Gökhan Türkoğlu – Mehmet Ali Başaran – Mahir Orak

****

“SORUŞTURMA : Muharrem Balcı’yı sizin için değerli kılan bariz özelliği nedir?” 

****

“Muharrem Abim, benim sessiz öğretmenimdir.” (26/E)

“Muharrem Balcı, gurbette olana yurttur.” (32/K)

“Yorulmayı hayatından çıkaran adam.” (38/E)

“Benim için onu değerli kılan özelliklerden yalnızca biri; “Muharrem Amca” değil “Muharrem Abi” olması; yani mücadele azminin sürekliliği ile hep genç olması, genç kalması.” (26/E)

Vermeyi (parasını, zamanını, her şeyini) ibadet bilen bir derviş olduğu için benim için çok kıymetlidir. (29/E)
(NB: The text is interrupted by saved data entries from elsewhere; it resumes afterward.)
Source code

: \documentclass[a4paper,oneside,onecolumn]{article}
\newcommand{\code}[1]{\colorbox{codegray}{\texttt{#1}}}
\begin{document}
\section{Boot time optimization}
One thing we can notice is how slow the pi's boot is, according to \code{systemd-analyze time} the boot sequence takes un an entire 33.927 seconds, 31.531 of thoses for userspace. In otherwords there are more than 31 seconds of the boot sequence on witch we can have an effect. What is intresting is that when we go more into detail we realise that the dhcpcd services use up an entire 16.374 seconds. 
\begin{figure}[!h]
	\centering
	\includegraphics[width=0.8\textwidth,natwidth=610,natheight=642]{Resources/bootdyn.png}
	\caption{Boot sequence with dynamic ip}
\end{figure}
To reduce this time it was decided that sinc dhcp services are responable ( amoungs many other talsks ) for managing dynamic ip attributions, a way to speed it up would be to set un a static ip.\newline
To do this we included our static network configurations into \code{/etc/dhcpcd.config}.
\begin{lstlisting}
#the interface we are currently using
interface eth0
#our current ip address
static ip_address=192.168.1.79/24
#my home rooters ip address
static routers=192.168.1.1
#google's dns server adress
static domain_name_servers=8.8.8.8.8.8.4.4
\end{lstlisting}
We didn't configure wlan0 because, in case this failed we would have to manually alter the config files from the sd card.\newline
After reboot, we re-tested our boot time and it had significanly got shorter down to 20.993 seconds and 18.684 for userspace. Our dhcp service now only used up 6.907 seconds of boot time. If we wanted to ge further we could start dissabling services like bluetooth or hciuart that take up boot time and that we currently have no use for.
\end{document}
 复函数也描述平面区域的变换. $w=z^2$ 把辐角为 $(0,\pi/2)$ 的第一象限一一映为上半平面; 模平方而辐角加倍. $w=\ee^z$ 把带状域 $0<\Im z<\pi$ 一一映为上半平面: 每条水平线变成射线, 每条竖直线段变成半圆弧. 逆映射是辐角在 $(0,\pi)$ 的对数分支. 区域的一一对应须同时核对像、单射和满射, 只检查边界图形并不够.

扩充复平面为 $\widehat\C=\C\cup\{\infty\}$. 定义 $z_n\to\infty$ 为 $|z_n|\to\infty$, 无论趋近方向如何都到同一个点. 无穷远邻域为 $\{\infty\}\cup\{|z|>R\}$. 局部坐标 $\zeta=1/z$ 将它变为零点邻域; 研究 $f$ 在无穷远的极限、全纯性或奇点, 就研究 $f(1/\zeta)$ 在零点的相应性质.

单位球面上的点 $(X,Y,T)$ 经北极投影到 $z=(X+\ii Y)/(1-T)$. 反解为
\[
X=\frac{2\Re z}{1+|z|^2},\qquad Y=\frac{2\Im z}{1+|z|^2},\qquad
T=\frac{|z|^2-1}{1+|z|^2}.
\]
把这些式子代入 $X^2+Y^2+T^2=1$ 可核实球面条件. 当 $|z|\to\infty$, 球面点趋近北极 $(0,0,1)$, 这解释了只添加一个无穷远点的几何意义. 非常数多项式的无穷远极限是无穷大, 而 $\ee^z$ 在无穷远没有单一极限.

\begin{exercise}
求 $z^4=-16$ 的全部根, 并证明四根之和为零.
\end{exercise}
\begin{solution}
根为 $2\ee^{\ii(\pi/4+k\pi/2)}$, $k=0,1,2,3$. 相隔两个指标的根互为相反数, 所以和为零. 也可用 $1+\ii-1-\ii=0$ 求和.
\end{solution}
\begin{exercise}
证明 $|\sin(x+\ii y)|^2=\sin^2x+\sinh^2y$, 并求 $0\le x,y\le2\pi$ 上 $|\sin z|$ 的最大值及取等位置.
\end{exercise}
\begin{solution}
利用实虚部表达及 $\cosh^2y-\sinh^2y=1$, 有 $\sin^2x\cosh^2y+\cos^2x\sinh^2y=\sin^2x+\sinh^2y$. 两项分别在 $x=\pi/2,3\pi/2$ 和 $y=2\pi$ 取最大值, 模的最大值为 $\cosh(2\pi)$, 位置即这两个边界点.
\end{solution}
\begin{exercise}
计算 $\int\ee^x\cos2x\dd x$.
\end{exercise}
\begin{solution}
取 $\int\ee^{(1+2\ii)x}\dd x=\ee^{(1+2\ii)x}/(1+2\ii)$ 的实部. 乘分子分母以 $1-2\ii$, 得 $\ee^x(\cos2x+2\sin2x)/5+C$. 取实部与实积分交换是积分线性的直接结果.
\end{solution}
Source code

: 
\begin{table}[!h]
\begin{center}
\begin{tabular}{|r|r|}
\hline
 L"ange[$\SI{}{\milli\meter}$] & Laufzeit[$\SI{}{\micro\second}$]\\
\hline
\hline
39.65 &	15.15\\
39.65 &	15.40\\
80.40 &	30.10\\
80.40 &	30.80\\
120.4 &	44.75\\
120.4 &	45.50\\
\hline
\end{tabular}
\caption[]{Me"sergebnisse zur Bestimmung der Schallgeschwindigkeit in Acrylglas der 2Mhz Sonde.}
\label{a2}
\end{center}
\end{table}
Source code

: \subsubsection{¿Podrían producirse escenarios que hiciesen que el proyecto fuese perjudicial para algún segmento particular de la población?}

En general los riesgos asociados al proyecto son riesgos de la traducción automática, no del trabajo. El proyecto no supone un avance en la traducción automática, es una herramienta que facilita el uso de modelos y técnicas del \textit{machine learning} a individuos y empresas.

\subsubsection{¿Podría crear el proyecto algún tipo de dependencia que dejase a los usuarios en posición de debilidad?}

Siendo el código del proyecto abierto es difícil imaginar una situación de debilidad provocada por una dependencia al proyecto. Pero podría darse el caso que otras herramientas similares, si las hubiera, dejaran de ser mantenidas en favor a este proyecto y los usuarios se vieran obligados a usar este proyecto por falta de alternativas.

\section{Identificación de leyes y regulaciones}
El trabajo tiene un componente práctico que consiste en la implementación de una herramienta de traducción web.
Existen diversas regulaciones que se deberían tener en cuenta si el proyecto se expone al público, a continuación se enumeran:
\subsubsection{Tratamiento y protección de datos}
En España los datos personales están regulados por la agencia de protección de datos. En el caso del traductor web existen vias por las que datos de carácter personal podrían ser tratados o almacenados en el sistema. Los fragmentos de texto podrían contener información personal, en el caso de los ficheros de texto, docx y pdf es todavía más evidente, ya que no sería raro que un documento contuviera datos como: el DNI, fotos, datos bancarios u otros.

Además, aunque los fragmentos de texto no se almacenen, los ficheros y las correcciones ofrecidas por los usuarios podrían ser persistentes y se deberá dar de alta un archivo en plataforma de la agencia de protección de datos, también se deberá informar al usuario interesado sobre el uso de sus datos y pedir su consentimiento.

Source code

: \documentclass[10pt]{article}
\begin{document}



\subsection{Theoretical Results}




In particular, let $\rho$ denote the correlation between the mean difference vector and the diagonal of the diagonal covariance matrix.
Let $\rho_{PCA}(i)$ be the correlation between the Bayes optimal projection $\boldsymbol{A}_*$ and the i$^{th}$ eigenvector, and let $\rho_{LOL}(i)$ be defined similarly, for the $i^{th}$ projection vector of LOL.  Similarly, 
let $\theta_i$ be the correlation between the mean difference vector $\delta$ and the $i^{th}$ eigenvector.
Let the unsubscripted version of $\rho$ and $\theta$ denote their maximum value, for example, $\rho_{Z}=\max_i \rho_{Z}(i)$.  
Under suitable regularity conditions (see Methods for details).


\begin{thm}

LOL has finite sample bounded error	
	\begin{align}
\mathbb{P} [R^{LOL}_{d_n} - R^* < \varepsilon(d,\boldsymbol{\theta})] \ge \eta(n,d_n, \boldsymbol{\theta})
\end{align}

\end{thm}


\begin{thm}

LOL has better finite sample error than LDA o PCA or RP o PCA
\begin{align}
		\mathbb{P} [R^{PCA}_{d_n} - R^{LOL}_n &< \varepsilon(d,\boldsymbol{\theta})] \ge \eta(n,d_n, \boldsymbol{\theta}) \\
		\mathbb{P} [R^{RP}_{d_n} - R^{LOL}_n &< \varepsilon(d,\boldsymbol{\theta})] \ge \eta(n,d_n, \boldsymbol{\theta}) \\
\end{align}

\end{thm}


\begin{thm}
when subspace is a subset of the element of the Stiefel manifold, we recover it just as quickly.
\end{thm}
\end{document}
“Muharrem Balcı hiçe karşı birlik, sese karşı söz, güce karşı adalet diyen bir zaman şahididir.” (24/E)

“İnandığı davaya canı gönülden bağlanmış vefalı bir dava adamıdır Muharrem Abi.” (33/K)

“Muharrem Balcı 26 yıllık dünya yaşantımda tanıyıp da, âkidesi ile yaşantısı; teorisi ile pratiği; ilmi ve ameli arasında  hiç bir fark olmadığını tespit ettiğim üç ‘cins’ adamdan birincisi. (İkincisi bir şair, üçüncüsü ise sosyoloji ikinci sınıf terk bir filozof) Kendisinden çok şey öğrendim ancak sanırım en kıymetlisi budur.” (26/K)

“Doğruyu bulabilmenin ilk basamağı olmasına rağmen, ‘soru sormaktan’ imtina eder hale gelmiş/getirilmiş gence, sorularla bakmayı/düşünmeyi öğretmesi benim için çok kıymetli. “ (20/K)

“O, kimden gelirse gelsin zulmü söyleyen, ağzına kilit vurulmayan yiğit bir delikanlıdır. “(28/E)

“Seminere veya konferansa gider gibi bu çalışmaya gelenler derhal dışarı çıksın. Ders yapıyoruz, ders!” (24/E)

”Toplumun dili ve dertlisidir.” (29/K)

“Gençlik sancağını göğüsleyen, genç nasıl olur öğreten ve gençliğe değer veren eşsiz bir hoca.” (21/K)

“Hakkı, adaleti, iyiyi, doğruyu göstermekteki bitmez tükenmez azmi Muharrem Abinin onu değerli kılan pek çok özelliğinden biri.” (23/E)

“Muharrem Abi benim için değerli çünkü hayatta, yanındayken gerçekten güvende hissettiğiniz bir kaç tane adam vardır.” (31/E)

“Muharrem Balcı denince aklıma; hukukun yaygınlaştırılması, istikrar ve sigara yasağı gelir. Tabii okumalar, dersler için koyduğu kuralların şahsına münhasır olması da aklımda yer tutmuştur.” (26/E)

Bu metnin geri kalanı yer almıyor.